Data provided |
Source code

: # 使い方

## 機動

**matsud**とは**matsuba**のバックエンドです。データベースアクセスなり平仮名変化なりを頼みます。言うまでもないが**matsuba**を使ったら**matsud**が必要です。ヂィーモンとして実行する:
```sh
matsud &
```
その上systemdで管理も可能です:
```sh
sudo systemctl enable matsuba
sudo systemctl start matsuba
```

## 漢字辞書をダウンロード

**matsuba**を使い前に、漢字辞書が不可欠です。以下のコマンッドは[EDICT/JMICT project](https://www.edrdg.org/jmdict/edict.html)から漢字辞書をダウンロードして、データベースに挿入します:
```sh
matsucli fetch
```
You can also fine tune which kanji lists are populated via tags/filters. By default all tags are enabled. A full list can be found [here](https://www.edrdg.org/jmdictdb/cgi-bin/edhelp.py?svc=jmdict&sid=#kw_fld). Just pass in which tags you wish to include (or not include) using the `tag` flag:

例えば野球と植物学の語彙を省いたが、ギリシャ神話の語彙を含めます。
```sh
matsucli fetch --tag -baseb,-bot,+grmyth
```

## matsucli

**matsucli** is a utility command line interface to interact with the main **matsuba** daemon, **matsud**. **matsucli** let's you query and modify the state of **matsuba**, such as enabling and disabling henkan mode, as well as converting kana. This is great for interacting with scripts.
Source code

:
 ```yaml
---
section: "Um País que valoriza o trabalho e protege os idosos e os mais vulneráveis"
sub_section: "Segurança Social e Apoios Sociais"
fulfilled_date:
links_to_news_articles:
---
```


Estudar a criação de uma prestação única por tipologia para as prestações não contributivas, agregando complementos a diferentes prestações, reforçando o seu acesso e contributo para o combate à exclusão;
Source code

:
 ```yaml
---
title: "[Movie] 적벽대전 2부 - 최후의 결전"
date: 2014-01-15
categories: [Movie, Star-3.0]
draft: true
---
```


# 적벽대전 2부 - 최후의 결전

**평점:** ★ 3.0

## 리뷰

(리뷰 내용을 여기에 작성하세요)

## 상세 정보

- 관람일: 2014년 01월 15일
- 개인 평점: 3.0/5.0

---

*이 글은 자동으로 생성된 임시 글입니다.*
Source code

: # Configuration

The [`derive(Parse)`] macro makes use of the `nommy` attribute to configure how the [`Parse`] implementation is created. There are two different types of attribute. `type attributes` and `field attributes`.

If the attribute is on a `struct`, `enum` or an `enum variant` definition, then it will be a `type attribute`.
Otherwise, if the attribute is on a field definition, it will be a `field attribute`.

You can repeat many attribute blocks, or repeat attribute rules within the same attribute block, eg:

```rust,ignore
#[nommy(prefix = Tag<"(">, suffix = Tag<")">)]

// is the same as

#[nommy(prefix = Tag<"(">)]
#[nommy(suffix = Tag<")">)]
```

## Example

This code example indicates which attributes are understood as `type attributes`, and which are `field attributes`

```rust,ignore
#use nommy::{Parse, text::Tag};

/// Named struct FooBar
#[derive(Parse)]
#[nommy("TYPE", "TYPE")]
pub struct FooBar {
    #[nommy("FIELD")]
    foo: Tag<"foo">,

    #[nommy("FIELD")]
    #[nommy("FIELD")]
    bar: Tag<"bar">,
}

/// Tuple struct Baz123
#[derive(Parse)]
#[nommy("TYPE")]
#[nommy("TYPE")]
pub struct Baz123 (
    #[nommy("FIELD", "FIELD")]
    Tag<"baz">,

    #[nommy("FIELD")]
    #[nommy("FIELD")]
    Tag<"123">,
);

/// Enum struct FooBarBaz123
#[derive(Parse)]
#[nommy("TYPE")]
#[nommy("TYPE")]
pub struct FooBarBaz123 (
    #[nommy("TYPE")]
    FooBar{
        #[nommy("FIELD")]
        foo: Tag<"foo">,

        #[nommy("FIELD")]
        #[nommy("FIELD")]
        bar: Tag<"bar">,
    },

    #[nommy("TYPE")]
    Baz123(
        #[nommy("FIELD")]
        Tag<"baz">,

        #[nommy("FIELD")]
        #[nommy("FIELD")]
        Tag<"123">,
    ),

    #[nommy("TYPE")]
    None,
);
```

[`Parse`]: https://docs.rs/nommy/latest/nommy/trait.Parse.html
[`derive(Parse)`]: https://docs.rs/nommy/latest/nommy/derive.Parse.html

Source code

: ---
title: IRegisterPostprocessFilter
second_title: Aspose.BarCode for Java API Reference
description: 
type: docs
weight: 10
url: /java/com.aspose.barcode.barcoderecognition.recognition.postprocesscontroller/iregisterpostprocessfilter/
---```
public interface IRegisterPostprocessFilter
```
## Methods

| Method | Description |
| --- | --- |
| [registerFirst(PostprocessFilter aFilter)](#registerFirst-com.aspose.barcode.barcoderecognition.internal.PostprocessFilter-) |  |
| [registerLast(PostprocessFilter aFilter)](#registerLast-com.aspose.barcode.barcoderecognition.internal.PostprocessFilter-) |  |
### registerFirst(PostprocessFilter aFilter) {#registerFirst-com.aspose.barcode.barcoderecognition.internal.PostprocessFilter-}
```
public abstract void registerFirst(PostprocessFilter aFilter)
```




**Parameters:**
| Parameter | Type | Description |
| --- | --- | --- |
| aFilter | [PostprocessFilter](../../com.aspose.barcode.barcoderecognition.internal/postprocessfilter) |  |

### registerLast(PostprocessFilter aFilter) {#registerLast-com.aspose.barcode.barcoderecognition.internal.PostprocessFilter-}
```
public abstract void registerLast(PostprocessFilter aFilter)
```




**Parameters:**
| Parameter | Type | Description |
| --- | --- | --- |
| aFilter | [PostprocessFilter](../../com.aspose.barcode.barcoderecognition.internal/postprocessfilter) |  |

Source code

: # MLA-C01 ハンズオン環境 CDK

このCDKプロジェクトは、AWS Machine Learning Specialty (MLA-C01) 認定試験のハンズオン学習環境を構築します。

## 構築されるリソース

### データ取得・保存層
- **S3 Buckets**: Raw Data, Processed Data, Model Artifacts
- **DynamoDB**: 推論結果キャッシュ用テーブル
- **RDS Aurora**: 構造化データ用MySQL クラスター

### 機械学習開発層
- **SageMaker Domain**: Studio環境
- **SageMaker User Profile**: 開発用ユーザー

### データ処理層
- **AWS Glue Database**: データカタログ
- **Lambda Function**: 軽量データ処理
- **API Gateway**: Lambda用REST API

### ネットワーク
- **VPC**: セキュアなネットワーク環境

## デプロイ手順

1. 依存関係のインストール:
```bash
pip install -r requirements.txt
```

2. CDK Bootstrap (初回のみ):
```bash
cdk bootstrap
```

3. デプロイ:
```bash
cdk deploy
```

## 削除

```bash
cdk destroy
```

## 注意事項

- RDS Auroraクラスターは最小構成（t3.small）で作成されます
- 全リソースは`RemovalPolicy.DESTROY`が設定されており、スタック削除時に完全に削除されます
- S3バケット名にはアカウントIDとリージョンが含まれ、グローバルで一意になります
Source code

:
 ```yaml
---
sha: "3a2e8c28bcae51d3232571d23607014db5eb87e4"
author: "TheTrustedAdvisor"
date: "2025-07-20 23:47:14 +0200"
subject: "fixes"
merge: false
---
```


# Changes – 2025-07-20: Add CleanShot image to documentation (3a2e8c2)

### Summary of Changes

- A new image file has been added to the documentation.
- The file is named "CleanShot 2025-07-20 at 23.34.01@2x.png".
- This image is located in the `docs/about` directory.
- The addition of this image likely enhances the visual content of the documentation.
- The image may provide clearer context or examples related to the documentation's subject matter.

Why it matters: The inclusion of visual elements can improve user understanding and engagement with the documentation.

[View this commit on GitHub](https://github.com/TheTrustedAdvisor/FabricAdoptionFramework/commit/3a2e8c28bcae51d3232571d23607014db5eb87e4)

Problem details | Lines with the string "suffix" in the data above: say how many there are, giving the number alone.

Solution to this exercise | 2